Activity: For every line below that includes the word "DoxyCompactItemize", add one; report the final number and nothing else.

Entries provided:

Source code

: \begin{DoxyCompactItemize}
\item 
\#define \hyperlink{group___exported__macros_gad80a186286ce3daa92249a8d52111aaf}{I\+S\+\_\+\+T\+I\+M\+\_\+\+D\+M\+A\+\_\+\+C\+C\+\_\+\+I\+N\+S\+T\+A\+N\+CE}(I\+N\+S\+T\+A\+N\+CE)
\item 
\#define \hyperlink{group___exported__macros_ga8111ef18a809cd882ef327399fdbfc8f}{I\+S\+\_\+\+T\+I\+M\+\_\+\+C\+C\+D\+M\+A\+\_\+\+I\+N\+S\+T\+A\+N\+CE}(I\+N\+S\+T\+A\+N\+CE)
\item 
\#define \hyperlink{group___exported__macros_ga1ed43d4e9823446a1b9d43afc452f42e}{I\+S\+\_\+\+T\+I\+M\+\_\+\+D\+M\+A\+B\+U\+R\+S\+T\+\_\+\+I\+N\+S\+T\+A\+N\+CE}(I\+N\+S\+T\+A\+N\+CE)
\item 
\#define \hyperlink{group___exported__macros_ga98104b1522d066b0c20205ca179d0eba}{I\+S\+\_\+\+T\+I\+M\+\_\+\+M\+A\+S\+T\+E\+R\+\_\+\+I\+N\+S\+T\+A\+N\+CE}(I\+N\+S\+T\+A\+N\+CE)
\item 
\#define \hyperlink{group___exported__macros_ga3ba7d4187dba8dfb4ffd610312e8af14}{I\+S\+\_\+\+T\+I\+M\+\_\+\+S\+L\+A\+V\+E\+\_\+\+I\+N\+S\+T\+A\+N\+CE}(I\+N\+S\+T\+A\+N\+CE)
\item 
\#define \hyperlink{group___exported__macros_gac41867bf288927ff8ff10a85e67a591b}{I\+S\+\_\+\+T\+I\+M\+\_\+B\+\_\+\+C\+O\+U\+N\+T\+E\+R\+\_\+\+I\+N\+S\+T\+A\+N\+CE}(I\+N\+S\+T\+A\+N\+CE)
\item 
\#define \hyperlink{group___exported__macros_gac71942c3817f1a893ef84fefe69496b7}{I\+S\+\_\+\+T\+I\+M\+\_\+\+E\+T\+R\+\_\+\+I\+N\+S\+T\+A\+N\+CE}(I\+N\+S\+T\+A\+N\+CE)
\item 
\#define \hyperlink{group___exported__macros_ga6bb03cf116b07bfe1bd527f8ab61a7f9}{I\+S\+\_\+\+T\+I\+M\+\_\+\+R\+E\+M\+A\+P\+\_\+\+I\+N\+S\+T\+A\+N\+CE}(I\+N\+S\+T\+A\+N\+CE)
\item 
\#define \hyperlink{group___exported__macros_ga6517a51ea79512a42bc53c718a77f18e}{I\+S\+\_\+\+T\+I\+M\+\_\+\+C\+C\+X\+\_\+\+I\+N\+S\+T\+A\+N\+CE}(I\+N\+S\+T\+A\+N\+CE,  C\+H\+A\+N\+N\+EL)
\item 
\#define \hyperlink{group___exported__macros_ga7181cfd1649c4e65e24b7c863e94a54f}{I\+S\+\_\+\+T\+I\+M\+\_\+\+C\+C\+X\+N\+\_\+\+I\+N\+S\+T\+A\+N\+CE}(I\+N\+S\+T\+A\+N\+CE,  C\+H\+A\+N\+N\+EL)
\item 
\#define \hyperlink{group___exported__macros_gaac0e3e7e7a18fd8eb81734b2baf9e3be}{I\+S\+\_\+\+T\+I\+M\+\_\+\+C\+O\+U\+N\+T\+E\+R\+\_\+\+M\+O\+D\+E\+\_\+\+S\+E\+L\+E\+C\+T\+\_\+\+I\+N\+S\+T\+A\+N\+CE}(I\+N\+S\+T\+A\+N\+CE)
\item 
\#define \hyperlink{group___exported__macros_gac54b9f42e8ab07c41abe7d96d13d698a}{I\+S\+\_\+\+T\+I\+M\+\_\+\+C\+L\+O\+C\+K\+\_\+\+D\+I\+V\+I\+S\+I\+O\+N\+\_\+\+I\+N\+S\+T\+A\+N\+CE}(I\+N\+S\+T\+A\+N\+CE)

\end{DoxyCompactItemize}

Written solution: 2